[Rendered images with source text]
********

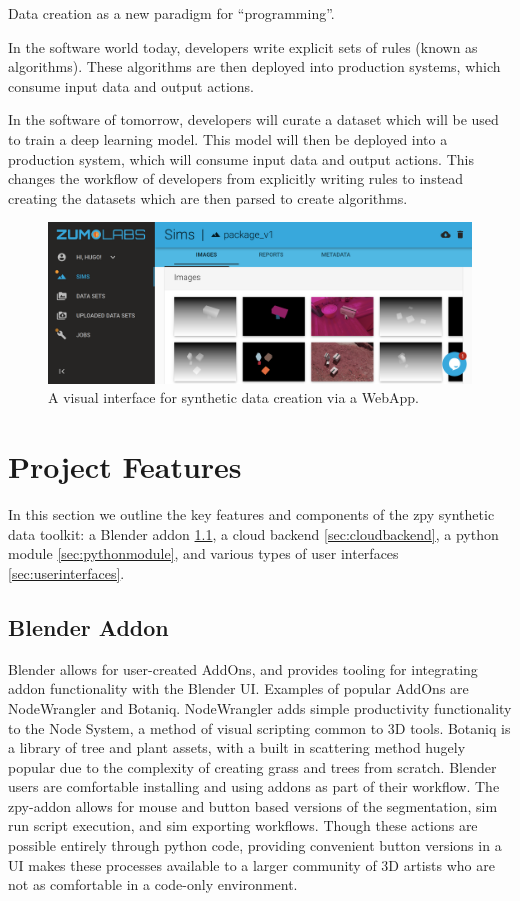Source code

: \documentclass{article}
\begin{document}
Data creation as a new paradigm for “programming”.

In the software world today, developers write explicit sets of rules (known as algorithms). These algorithms are then deployed into production systems, which consume input data and output actions.

In the software of tomorrow, developers will curate a dataset which will be used to train a deep learning model. This model will then be deployed into a production system, which will consume input data and output actions. This changes the workflow of developers from explicitly writing rules to instead creating the datasets which are then parsed to create algorithms.

\begin{figure}
	\centering
	\includegraphics[width=\textwidth]{webapp.png}
	\caption{A visual interface for synthetic data creation via a WebApp.}
	\label{fig:webapp}
\end{figure}

\section{Project Features}
\label{sec:projectfeatures}

In this section we outline the key features and components of the zpy synthetic data toolkit: a Blender addon \ref{sec:blenderaddon}, a cloud backend \ref{sec:cloudbackend}, a python module \ref{sec:pythonmodule}, and various types of user interfaces \ref{sec:userinterfaces}.

\subsection{Blender Addon}
\label{sec:blenderaddon}

Blender allows for user-created AddOns, and provides tooling for integrating addon functionality with the Blender UI. Examples of popular AddOns are NodeWrangler and Botaniq. NodeWrangler adds simple productivity functionality to the Node System, a method of visual scripting common to 3D tools. Botaniq is a library of tree and plant assets, with a built in scattering method hugely popular due to the complexity of creating grass and trees from scratch. Blender users are comfortable installing and using addons as part of their workflow. The zpy-addon allows for mouse and button based versions of the segmentation, sim run script execution, and sim exporting workflows. Though these actions are possible entirely through python code, providing convenient button versions in a UI makes these processes available to a larger community of 3D artists who are not as comfortable in a code-only environment.
\end{document}
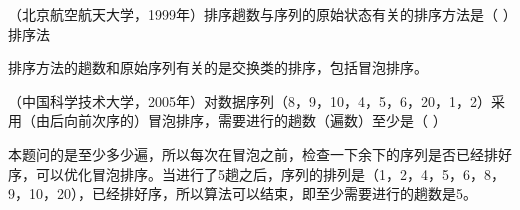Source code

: \question （北京航空航天大学，1999年）排序趟数与序列的原始状态有关的排序方法是（
）排序法
\par{}
\begin{solution}排序方法的趟数和原始序列有关的是交换类的排序，包括冒泡排序。
\end{solution}
\question （中国科学技术大学，2005年）对数据序列（8，9，10，4，5，6，20，1，2）采用（由后向前次序的）冒泡排序，需要进行的趟数（遍数）至少是（
）
\par{}
\begin{solution}本题问的是至少多少遍，所以每次在冒泡之前，检查一下余下的序列是否已经排好序，可以优化冒泡排序。当进行了5趟之后，序列的排列是（1，2，4，5，6，8，9，10，20），已经排好序，所以算法可以结束，即至少需要进行的趟数是5。
\end{solution}
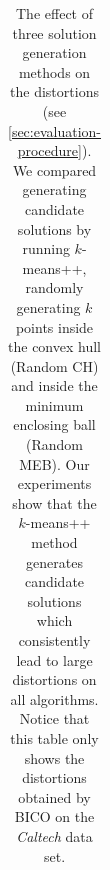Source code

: \begin{longtable}{llrlll}
\caption{The effect of three solution generation methods on the distortions (see \cref{sec:evaluation-procedure}). We compared generating candidate solutions by running $k$-means++, randomly generating $k$ points inside the convex hull (Random CH) and inside the minimum enclosing ball (Random MEB). Our experiments show that the $k$-means++ method generates candidate solutions which consistently lead to large distortions on all algorithms. Notice that this table only shows the distortions obtained by BICO on the \textit{Caltech} data set.}
\label{tab:comparison-solution-generation}
\end{longtable}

********

» **Exercise requirements**:
Using the entries above, tally how many lines have the word "method" in them; write the number and nothing more.

» **Task answer**:
2